## ASSIGNMENT
Write out each line below precisely, passing over the pictures.

Records from a data collection
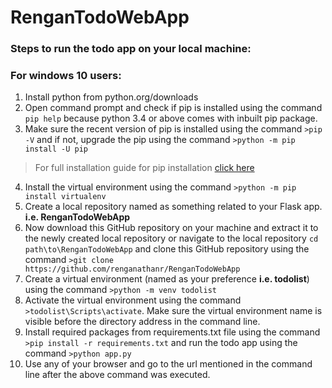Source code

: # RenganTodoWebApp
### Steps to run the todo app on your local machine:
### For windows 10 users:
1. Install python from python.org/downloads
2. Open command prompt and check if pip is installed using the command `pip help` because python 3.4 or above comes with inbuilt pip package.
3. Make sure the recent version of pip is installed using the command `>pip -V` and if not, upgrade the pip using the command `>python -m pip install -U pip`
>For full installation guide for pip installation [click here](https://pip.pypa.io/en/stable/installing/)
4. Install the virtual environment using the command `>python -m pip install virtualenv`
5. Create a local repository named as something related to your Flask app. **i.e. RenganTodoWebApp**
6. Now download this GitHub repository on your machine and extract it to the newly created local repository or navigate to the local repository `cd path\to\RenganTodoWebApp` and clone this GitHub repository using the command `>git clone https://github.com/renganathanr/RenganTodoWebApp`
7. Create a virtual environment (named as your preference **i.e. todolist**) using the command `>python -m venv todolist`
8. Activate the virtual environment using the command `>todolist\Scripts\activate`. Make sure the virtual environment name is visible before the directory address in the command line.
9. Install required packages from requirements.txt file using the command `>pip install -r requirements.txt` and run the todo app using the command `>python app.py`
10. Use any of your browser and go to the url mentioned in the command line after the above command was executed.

## ANSWER TO THIS EXERCISE
Source code

: # RenganTodoWebApp
### Steps to run the todo app on your local machine:
### For windows 10 users:
1. Install python from python.org/downloads
2. Open command prompt and check if pip is installed using the command `pip help` because python 3.4 or above comes with inbuilt pip package.
3. Make sure the recent version of pip is installed using the command `>pip -V` and if not, upgrade the pip using the command `>python -m pip install -U pip`
>For full installation guide for pip installation [click here](https://pip.pypa.io/en/stable/installing/)
4. Install the virtual environment using the command `>python -m pip install virtualenv`
5. Create a local repository named as something related to your Flask app. **i.e. RenganTodoWebApp**
6. Now download this GitHub repository on your machine and extract it to the newly created local repository or navigate to the local repository `cd path\to\RenganTodoWebApp` and clone this GitHub repository using the command `>git clone https://github.com/renganathanr/RenganTodoWebApp`
7. Create a virtual environment (named as your preference **i.e. todolist**) using the command `>python -m venv todolist`
8. Activate the virtual environment using the command `>todolist\Scripts\activate`. Make sure the virtual environment name is visible before the directory address in the command line.
9. Install required packages from requirements.txt file using the command `>pip install -r requirements.txt` and run the todo app using the command `>python app.py`
10. Use any of your browser and go to the url mentioned in the command line after the above command was executed.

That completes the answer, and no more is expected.